Note: once you stop experimenting with this custom K3s build you can uninstall it following this instruction.
Running the Sample Workload on an Optimized Kubernetes Version
Once the build is ready, we can start K3s with the optimized version of Kine.
1. Navigate to the directory with the build artifacts:
cd dist/artifacts/
2. Start K3s by connecting to the local YugabyteDB cluster:
sudo ./k3s server \
--token=sample_secret_token \
--datastore-endpoint="yugabytedb://yugabyte:yugabyte@127.0.0.1:5433/yugabyte"

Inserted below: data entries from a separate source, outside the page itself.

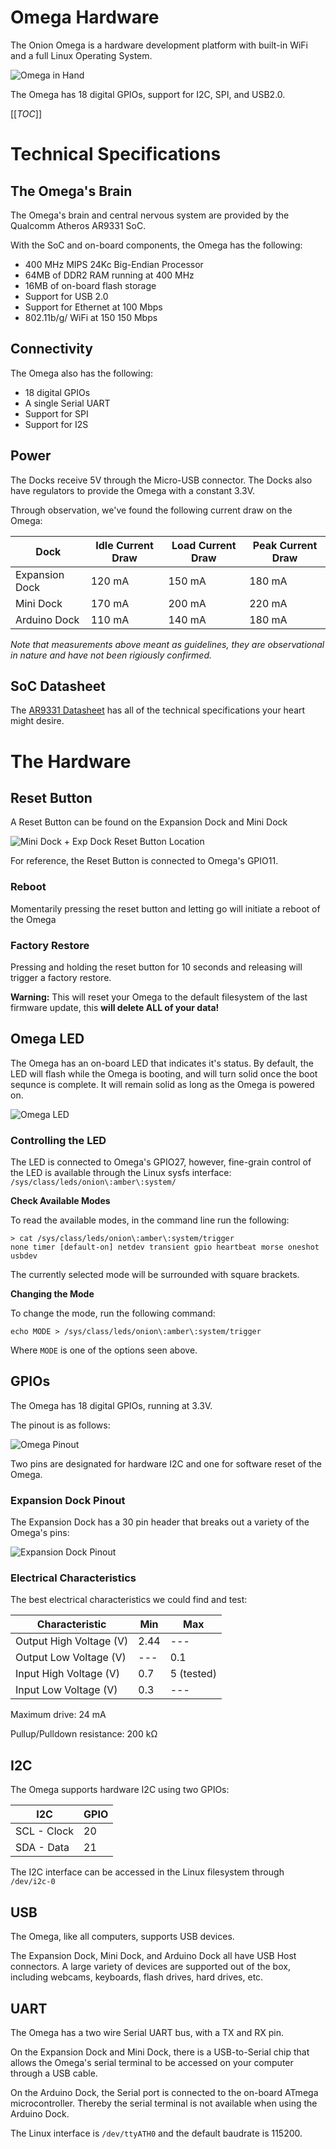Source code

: # Omega Hardware 

The Onion Omega is a hardware development platform with built-in WiFi and a full Linux Operating System.

![Omega in Hand](http://i.imgur.com/PX5vCMz.jpg)

The Omega has 18 digital GPIOs, support for I2C, SPI, and USB2.0.

[[_TOC_]]

[//]: # (Tech Specs)

# Technical Specifications


[//]: # (Tech Specs: SoC)

## The Omega's Brain

The Omega's brain and central nervous system are provided by the Qualcomm Atheros AR9331 SoC.

With the SoC and on-board components, the Omega has the following:
* 400 MHz MIPS 24Kc Big-Endian Processor 
* 64MB of DDR2 RAM running at 400 MHz
* 16MB of on-board flash storage
* Support for USB 2.0
* Support for Ethernet at 100 Mbps
* 802.11b/g/ WiFi at 150 150 Mbps

[//]: # (Tech Specs: Connectivity)

## Connectivity

The Omega also has the following:
* 18 digital GPIOs
* A single Serial UART
* Support for SPI
* Support for I2S


[//]: # (Tech Specs: Power)

## Power 

The Docks receive 5V through the Micro-USB connector. The Docks also have regulators to provide the Omega with a constant 3.3V.

Through observation, we've found the following current draw on the Omega:

| Dock           | Idle Current Draw | Load Current Draw | Peak Current Draw |
|----------------|-------------------|-------------------|-------------------|
| Expansion Dock | 120 mA            | 150 mA            | 180 mA            |
| Mini Dock      | 170 mA            | 200 mA            | 220 mA            |
| Arduino Dock   | 110 mA            | 140 mA            | 180 mA            |

*Note that measurements above meant as guidelines, they are observational in nature and have not been rigiously confirmed.*


[//]: # (Tech Specs: Datasheet)

## SoC Datasheet

The [AR9331 Datasheet](ar9331_datasheet.pdf) has all of the technical specifications your heart might desire.



[//]: # (Hardware)

# The Hardware




[//]: # (Hardware: Reset Button)

## Reset Button

A Reset Button can be found on the Expansion Dock and Mini Dock

![Mini Dock + Exp Dock Reset Button Location](http://i.imgur.com/5ZN4y2d.png)

For reference, the Reset Button is connected to Omega's GPIO11.


### Reboot

Momentarily pressing the reset button and letting go will initiate a reboot of the Omega

### Factory Restore

Pressing and holding the reset button for 10 seconds and releasing will trigger a factory restore.

**Warning:** This will reset your Omega to the default filesystem of the last firmware update, this **will delete ALL of your data!**


[//]: # (Hardware: Omega LED)

## Omega LED

The Omega has an on-board LED that indicates it's status. By default, the LED will flash while the Omega is booting, and will turn solid once the boot sequnce is complete. It will remain solid as long as the Omega is powered on.

![Omega LED](http://i.imgur.com/FulDB6z.jpg)


### Controlling the LED

The LED is connected to Omega's GPIO27, however, fine-grain control of the LED is available through the Linux sysfs interface: `/sys/class/leds/onion\:amber\:system/`


**Check Available Modes**

To read the available modes, in the command line run the following:
```
> cat /sys/class/leds/onion\:amber\:system/trigger
none timer [default-on] netdev transient gpio heartbeat morse oneshot usbdev
```

The currently selected mode will be surrounded with square brackets.

**Changing the Mode**

To change the mode, run the following command:
```
echo MODE > /sys/class/leds/onion\:amber\:system/trigger
```

Where `MODE` is one of the options seen above.



[//]: # (Hardware: GPIOs)

## GPIOs

The Omega has 18 digital GPIOs, running at 3.3V.

The pinout is as follows:

![Omega Pinout](http://i.imgur.com/Oug8I8H.png)

Two pins are designated for hardware I2C and one for software reset of the Omega.


### Expansion Dock Pinout

The Expansion Dock has a 30 pin header that breaks out a variety of the Omega's pins:

![Expansion Dock Pinout](http://i.imgur.com/3QPA9Ik.jpg)


### Electrical Characteristics

The best electrical characteristics we could find and test:

| Characteristic          | Min  | Max        |
|-------------------------|------|------------|
| Output High Voltage (V) | 2.44 | ---        |
| Output Low Voltage (V)  | ---  | 0.1        |
| Input High Voltage (V)  | 0.7  | 5 (tested) |
| Input Low Voltage (V)   | 0.3  | ---        |

Maximum drive: 24 mA

Pullup/Pulldown resistance: 200 kΩ



[//]: # (Hardware: I2C)

## I2C

The Omega supports hardware I2C using two GPIOs:

| I2C         | GPIO |
|-------------|------|
| SCL - Clock | 20   |
| SDA - Data  | 21   |

The I2C interface can be accessed in the Linux filesystem through `/dev/i2c-0`


[//]: # (Hardware: USB)

## USB

The Omega, like all computers, supports USB devices.

The Expansion Dock, Mini Dock, and Arduino Dock all have USB Host connectors. A large variety of devices are supported out of the box, including webcams, keyboards, flash drives, hard drives, etc.


[//]: # (Hardware: UART)

## UART

The Omega has a two wire Serial UART bus, with a TX and RX pin. 

On the Expansion Dock and Mini Dock, there is a USB-to-Serial chip that allows the Omega's serial terminal to be accessed on your computer through a USB cable.

On the Arduino Dock, the Serial port is connected to the on-board ATmega microcontroller. Thereby the serial terminal is not available when using the Arduino Dock.

The Linux interface is `/dev/ttyATH0` and the default baudrate is 115200.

3. Confirm Kubernetes started successfully:
sudo ./k3s kubectl get nodes
NAME STATUS ROLES AGE VERSION
ubuntu-vm Ready control-plane,master 4m33s v1.27.4+k3s-36645e73
Now, let's deploy a sample application to ensure that the Kubernetes cluster is capable of more than just bootstrapping itself:
1. Clone a repository with Kubernetes examples:
git clone https://github.com/digitalocean/kubernetes-sample-apps.git
2. Deploy the Emojivoto application:
sudo ./k3s kubectl apply -k ./kubernetes-sample-apps/emojivoto-example/kustomize
3. Make sure all deployments and services start successfully:
sudo ./k3s kubectl get all -n emojivoto
NAME READY STATUS RESTARTS AGE
pod/vote-bot-565bd6bcd8-rnb6x 1/1 Running 0 25s
pod/web-75b9df87d6-wrznp 1/1 Running 0 24s
pod/voting-f5ddc8ff6-69z6v 1/1 Running 0 25s
pod/emoji-66658f4b4c-wl4pt 1/1 Running 0 25s
NAME TYPE CLUSTER-IP EXTERNAL-IP PORT(S) AGE
service/emoji-svc ClusterIP 10.43.106.87 <none> 8080/TCP,8801/TCP 27s
service/voting-svc ClusterIP 10.43.14.118 <none> 8080/TCP,8801/TCP 27s
service/web-svc ClusterIP 10.43.110.237 <none> 80/TCP 27s
NAME READY UP-TO-DATE AVAILABLE AGE
deployment.apps/vote-bot 1/1 1 1 26s
deployment.apps/web 1/1 1 1 25s
deployment.apps/voting 1/1 1 1 26s
deployment.apps/emoji 1/1 1 1 26s
NAME DESIRED CURRENT READY AGE
replicaset.apps/vote-bot-565bd6bcd8 1 1 1 26s
replicaset.apps/web-75b9df87d6 1 1 1 25s
replicaset.apps/voting-f5ddc8ff6 1 1 1 26s
replicaset.apps/emoji-66658f4b4c 1 1 1 26s
4. Make a call to the service/web-svc
using the CLUSTER_IP:80
to trigger the application logic:
curl 10.43.110.237:80
The app will respond with the following HTML:
<!DOCTYPE html>
<html>
<head>
<meta charset="UTF-8">
<title>Emoji Vote</title>
<link rel="icon" href="/img/favicon.ico">
<script async src="https://www.googletagmanager.com/gtag/js?id=UA-60040560-4"></script>
<script>
window.dataLayer = window.dataLayer || [];
function gtag(){dataLayer.push(arguments);}
gtag('js', new Date());
gtag('config', 'UA-60040560-4');
</script>
</head>
<body>
<div id="main" class="main"></div>
</body>
<script type="text/javascript" src="/js" async></script>
</html>
In Summary
Job done! Kubernetes can now use YugabyteDB as a distributed and highly available SQL database for all its data.
This allows us to proceed to the next phase: deploying Kubernetes and YugabyteDB in a genuine cloud environment across multiple availability zones and regions, and testing how the solution handles various outages. This warrants a separate blog post, so stayed tuned!